Esto todavía me impresionó más. Mi madre, en Boston, tenía cincuenta y dos años, y habría podido ser la nieta de esta mujer. Las manos de Baba Yanka eran tan deformes como ligeros sus pies. Vi que sacaba platos cubiertos con tela y disponía vasos ante nosotros, y me pregunté qué habría hecho con aquellas manos durante su vida para que tuvieran ese aspecto. Talar árboles, tal vez, cortar leña, recoger cosechas, trabajar con frío y calor. Nos dirigió una o dos miradas subrepticias mientras se afanaba, cada una acompañada de una veloz sonrisa, y al final nos sirvió un brebaje, algo blanco y espeso, que Ranov engulló al instante. Señaló con la cabeza en dirección a la mujer y se secó la boca con un pañuelo. Yo le imité a continuación, pero estuve a punto de morir. El líquido estaba tibio y sabía a suelo de establo. Intenté reprimir las arcadas, mientras Baba Yanka me sonreía. Helen bebió el suyo con dignidad, y Baba Yanka le palmeó la mano.

—Leche de oveja mezclada con agua —explicó Helen—. Imagina que es un batido de leche.

—Ahora le preguntaré si va a cantar —dijo Ranov—. Eso es lo que quieren, ano?

Conversó un momento con el hermano Ivan, quien se volvió hacia Baba Yanka. La mujer se encogió y cabeceó con vehemencia. No, no iba a cantar. Estaba claro que no quería. Nos señaló y escondió las manos bajo el delantal. Pero el hermano Ivan asintió.

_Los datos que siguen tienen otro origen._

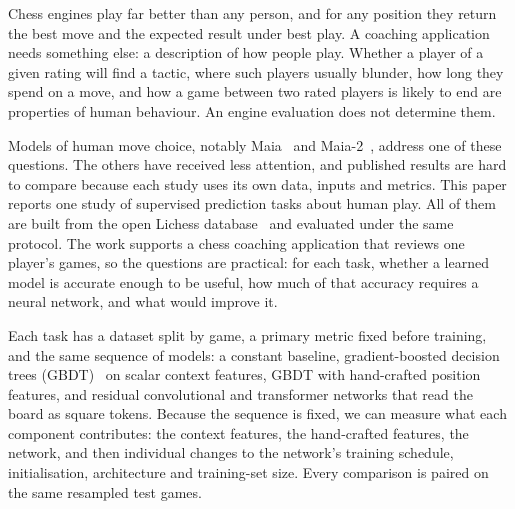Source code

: \documentclass[11pt]{article}
\begin{document}
Chess engines play far better than any person, and for any position they
return the best move and the expected result under best play. A coaching
application needs something else: a description of how people play. Whether a
player of a given rating will find a tactic, where such players usually
blunder, how long they spend on a move, and how a game between two rated
players is likely to end are properties of human behaviour. An engine
evaluation does not determine them.

Models of human move choice, notably Maia~\cite{maia} and
Maia-2~\cite{maia2}, address one of these questions. The others have received
less attention, and published results are hard to compare because each study
uses its own data, inputs and metrics. This paper reports one study of
 supervised prediction tasks about human play. All of them
are built from the open Lichess database~\cite{lichessdb} and evaluated under
the same protocol. The work supports a chess coaching application that
reviews one player's games, so the questions are practical: for each task,
whether a learned model is accurate enough to be useful, how much of that
accuracy requires a neural network, and what would improve it.

Each task has a dataset split by game, a primary metric fixed before training,
and the same sequence of models: a constant baseline, gradient-boosted
decision trees (GBDT)~\cite{lightgbm} on scalar context features, GBDT with
hand-crafted position features, and residual convolutional and transformer
networks that read the board as square tokens. Because the sequence is fixed,
we can measure what each component contributes: the context features, the
hand-crafted features, the network, and then individual changes to the
network's training schedule, initialisation, architecture and training-set
size. Every comparison is paired on the same resampled test games.
\end{document}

—Primero le pediremos que cante lo que le dé la gana —explicó Ranov—. Después podrán interrogarla sobre la canción que les interesa.

Dio la impresión de que Baba Yanka se había resignado, y me pregunté si toda la protesta había sido una exhibición ritual de modestia, porque ya estaba sonriendo de nuevo. Suspiró y enderezó los hombros bajo su gastada blusa floreada. Nos miró sin astucia y abrió la boca. El sonido que surgió se me antojó asombroso, primero porque fue asombrosamente fuerte, de modo que los vasos estuvieron a punto de vibrar sobre la mesa, y la gente que estaba delante de la puerta abierta (me dio la impresión de que se había congregado la mitad del pueblo) asomó la cabeza. Las paredes y el suelo retemblaron, y las ristras de cebollas y pimientos que colgaban sobre la cocina oscilaron. Tomé la mano de Helen a escondidas. Primero nos estremeció una nota, después otra, cada una larga y lenta, cada una un aullido de sufrimiento y desesperación. Recordé a la doncella que había saltado al precipicio antes que ir a parar al harén del bajá, y me pregunté si se trataría de un texto similar. Por extraño que pareciera, Baba Yanka sonreía en cada nota, respiraba hondo y nos sonreía. Escuchamos en estupefacto silencio hasta que enmudeció de repente. La última nota pareció prolongarse indefinidamente en la diminuta casa.